If Xtext has got rid of its past limitations why is it still not possible to find a complex Xtext grammar for the best known programming languages (Java, C#, etc.)?
On the ANTLR website you can find tons of such grammar examples, for what concerns Xtext instead the only sample I was able to find is the one reported in the documentation. So maybe Xtext is still not mature to be used for implementing a general purpose programming language? I'm a bit worried about this... I would not start to re-write the grammar in Xtext for then to recognize that it was not suited for that.

I think nobody implemented Java or C++ because it is a lot of work (even with Xtext) and the existing tools and compilers are excellent.
However, you could have a look at Xbase and Xtend, which is the expression language we ship with Xtext. It is built with Xtext and is quite a good proof for what you can build with Xtext. We have done that in about 4 person months.
I did a couple of screencasts on Xtend:
http://blog.efftinge.de/2011/03/xtend-screencast-part-1-basics.html
http://blog.efftinge.de/2011/03/xtend-screencast-part-2-switch.html
http://blog.efftinge.de/2011/03/xtend-screencast-part-3-rich-strings-ie.html
Note, that you can simply embed Xbase expressions into your language.
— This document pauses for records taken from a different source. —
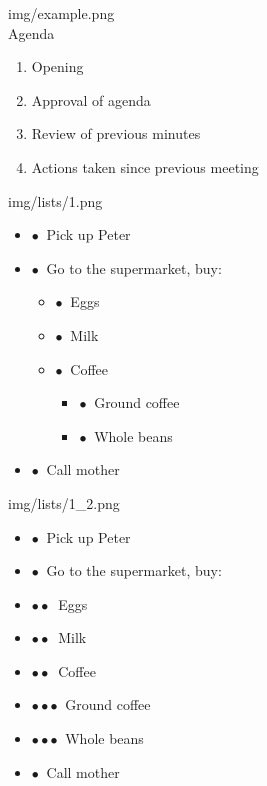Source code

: \documentclass[14pt]{article}
\begin{document}
\fontsize{14}{14}\selectfont
\noindent
img/example.png\\[.5cm]
Agenda
\begin{enumerate}
\item Opening
\item Approval of agenda
\item Review of previous minutes
\item Actions taken since previous meeting
\end{enumerate}
\noindent
img/lists/1.png
\begin{itemize}
\setlength{\itemsep}{0pt}
\setlength{\parskip}{0pt}
\setlength{\parsep}{0pt}
\item $\bullet\ $ Pick up Peter
\item $\bullet\ $ Go to the supermarket, buy:
\begin{itemize}
\setlength{\itemsep}{0pt}
\setlength{\parskip}{0pt}
\setlength{\parsep}{0pt}
\item $\bullet\ $ Eggs
\item $\bullet\ $ Milk
\item $\bullet\ $ Coffee
\begin{itemize}
\setlength{\itemsep}{0pt}
\setlength{\parskip}{0pt}
\setlength{\parsep}{0pt}
\item $\bullet\ $ Ground coffee
\item $\bullet\ $ Whole beans
\end{itemize}
\end{itemize}
\item $\bullet\ $ Call mother
\end{itemize}
\noindent
img/lists/1\_2.png
\begin{itemize}
\setlength{\itemsep}{1pt}
\setlength{\parskip}{0pt}
\setlength{\parsep}{0pt}
\item $\bullet\ $ Pick up Peter
\item $\bullet\ $ Go to the supermarket, buy:
\item $\bullet\bullet\ $ Eggs
\item $\bullet\bullet\ $ Milk
\item $\bullet\bullet\ $ Coffee
\item $\bullet\bullet$$\bullet\ $ Ground coffee
\item $\bullet\bullet$$\bullet\ $ Whole beans
\item $\bullet\ $ Call mother
\end{itemize}
\noindent
\end{document}
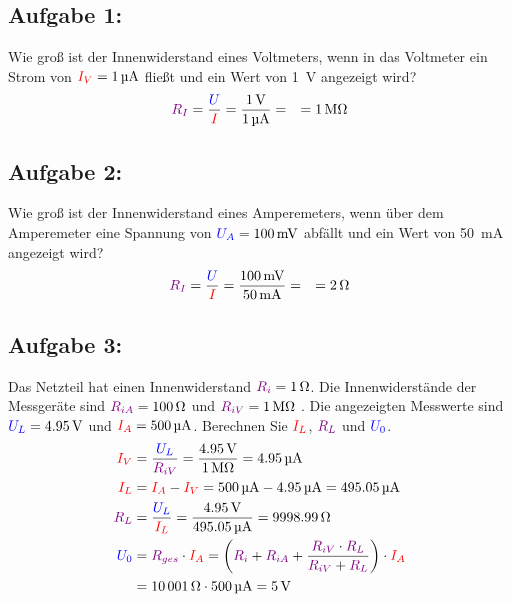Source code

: \documentclass[11pt,a4paper,titlepage]{scrreprt}
\begin{document}
           \subsection{Aufgabe 1:} Wie groß ist der Innenwiderstand eines Voltmeters, wenn in das Voltmeter ein Strom von $\textcolor{red}{I_V} = \SI{1}{\micro\ampere}$ fließt und ein Wert von \SI{1}{\volt} angezeigt wird?
           \begin{align*}
               \textcolor{violet}{R_I} &= \frac{\textcolor{blue}{U}}{\textcolor{red}{I}} = \frac{\SI{1}{\volt}}{\SI{1}{\micro\ampere}} = 
               &= \SI{1}{\mega\ohm}
           \end{align*}
           \subsection{Aufgabe 2:} Wie groß ist der Innenwiderstand eines Amperemeters, wenn über dem Amperemeter eine Spannung von $\textcolor{blue}{U_A} = \SI{100}{\milli\volt}$ abfällt und ein Wert von \SI{50}{\milli\ampere} angezeigt wird?
           \begin{align*}
           \textcolor{violet}{R_I} &= \frac{\textcolor{blue}{U}}{\textcolor{red}{I}} = \frac{\SI{100}{\milli\volt}}{\SI{50}{\milli\ampere}} = 
           &= \SI{2}{\ohm}
           \end{align*}
           \subsection{Aufgabe 3:}  Das Netzteil hat einen Innenwiderstand $\textcolor{violet}{R_i} = \SI{1}{\ohm}$. Die Innenwiderstände der Messgeräte sind $\textcolor{violet}{R_{iA}} = \SI{100}{\ohm}$ und $\textcolor{violet}{R_{iV}} = \SI{1}{\mega\ohm}$ . Die angezeigten Messwerte sind $\textcolor{blue}{U_L} = \SI{4,95}{\volt}$ und $\textcolor{red}{I_A} = \SI{500}{\micro\ampere}$.  Berechnen Sie $\textcolor{red}{I_L}$, $\textcolor{violet}{R_L}$ und $\textcolor{blue}{U_0}$.
           \begin{align*}
               \textcolor{red}{I_V} &= \frac{\textcolor{blue}{U_L}}{\textcolor{violet}{R_{iV}}} = \frac{\SI{4,95}{\volt}}{\SI{1}{\mega\ohm}} = \SI{4,95}{\micro\ampere}\\
               \textcolor{red}{I_L} &= \textcolor{red}{I_A} - \textcolor{red}{I_V} = \SI{500}{\micro\ampere} - \SI{4,95}{\micro\ampere} = \SI{495,05}{\micro\ampere}\\
               \textcolor{violet}{R_L} &= \frac{\textcolor{blue}{U_L}}{\textcolor{red}{I_L}} = \frac{\SI{4,95}{\volt}}{\SI{495,05}{\micro\ampere}} = \SI{9998,99}{\ohm}\\
               \textcolor{blue}{U_0} &= \textcolor{violet}{R_{ges}} \cdot \textcolor{red}{I_A} = \left(\textcolor{violet}{R_i} + \textcolor{violet}{R_{iA}} + \frac{\textcolor{violet}{R_{iV}} \cdot \textcolor{violet}{R_L}}{\textcolor{violet}{R_{iV}} + \textcolor{violet}{R_L}}\right) \cdot \textcolor{red}{I_A}\\
               &= \SI{10001}{\ohm} \cdot \SI{500}{\micro\ampere} = \SI{5}{\volt}
           \end{align*}
\end{document}

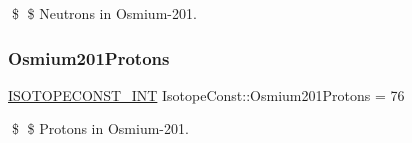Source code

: \$ \$ Neutrons in Osmium-\/201. \mbox{\label{group___isotope_const-_osmium-_os201_ga076e28745c03c485df09ec145bdfdafa}} 
\subsubsection{\texorpdfstring{Osmium201\+Protons}{Osmium201Protons}}
{\footnotesize\ttfamily \mbox{\hyperlink{group___isotope_const-_macros_ga5f18360b3e99483a35c32d789e62621c}{I\+S\+O\+T\+O\+P\+E\+C\+O\+N\+S\+T\+\_\+\+I\+NT}} Isotope\+Const\+::\+Osmium201\+Protons = 76}

\$ \$ Protons in Osmium-\/201.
I can't speak for what Xtext is or does well.
I can speak to the problem of developing robust tools for processing real languages, based on our experience with the DMS Software Reengineering Toolkit, which we imagine is a language manipulation framework.
First, parsing of real languages usually involves something messy in lexing and/or parsing, due to the historical ways these languages have evolved. Java is pretty clean. C# has context-dependent keywords and a rudimentary preprocessor sort of like C's. C has a full blown preprocessor. C++ is famously "hard to parse" due to ambiguities in the grammar and shenanigans with template syntax. COBOL is fairly ugly, doesn't have any reference grammars, and comes in a variety of dialects. PHP will turn you to stone if you look at it because it is so poorly defined. (DMS has parsers for all of these, used in anger on real applications).
Yet you can parse all of these with most of the available parsing technologies if you try hard enough, usually by abusing the lexer or the parser to achieve your goals (how the GNU guys abused Bison to parse C++ by tangling lexical analysis with symbol table lookup is a nice ugly case in point). But it takes a lot of effort to get the language details right, and the reference manuals are only close approximations of the truth with respect to what the compilers really accept.
If Xtext has a decent parsing engine, one can likely do this with Xtext. A brief perusal of the Xtext site sounds like the lexers and parsers are fairly decent. I didn't see anything about the "Semantic Predicate"s; we have them in DMS and they are lifesavers in some of the really dark corners of parsing. Even using the really good parsing technology (we use GLR parsers), it would be very hard to parse COBOL data declarations (extracting their nesting structure during the parse) without them.
You have an interesting problem in that your language isn't well defined yet. That will make your initial parsers somewhat messy, and you'll revise them a lot. Here's where strong parsing technology helps you: if you can revise your grammar easily you can focus on what you want your language to look like, rather than focusing on fighting the lexer and parser. The fact that you can change your language definition means in fact that if Xtext has some limitations, you can probably bend your language syntax to match without huge amounts of pain. ANTLR does have the proven ability to parse a language pretty much as you imagine it, modulo the usual amount of parser hacking.
What is never discussed is what else is needed to process a language for real. The first thing you need to be able to do is to construct ASTs, which ANTLR and YACC will help you do; I presume Xtext does also. You also need symbol tables, control and data flow analysis (both local and global), and machinery to transform your language into something else (presumably more executable). Doing just symbol tables you will find surprisingly hard; C++ has several hundred pages of "how to look up an identifier"; Java generics are a lot tougher to get right than you might expect. You might also want to prettyprint the AST back to source code, if you want to offer refactorings. (EDIT: Here both ANTLR and Xtext offer what amounts to text-template driven code generation).
Yet these are complex mechanisms that take as much time, if not more than building the parser. The reason DMS exists isn't because it can parse (we view this just as the ante in a poker game), but because all of this other stuff is very hard and we wanted to amortize the cost of doing it all (DMS has, we think, excellent support for all of these mechanisms but YMMV).
On reading the Xtext overview, it sounds like they have some support for symbol tables but it is unclear what kind of assumption is behind it (e.g., for C++ you have to support multiple inheritance and namespaces).
If you are already started down the ANTLR road and have something running, I'd be tempted to stay the course; I doubt if Xtext will offer you a lot of additional help. If you really really want Xtext's editor, then you can probably switch at the price of restructuring what grammar you have (this is a pretty typical price to pay when changing parsing paradigms). Expect most of your work to appear after you get the parser right, in an ad hoc way. I doubt you will find Xtext or ANTLR much different here.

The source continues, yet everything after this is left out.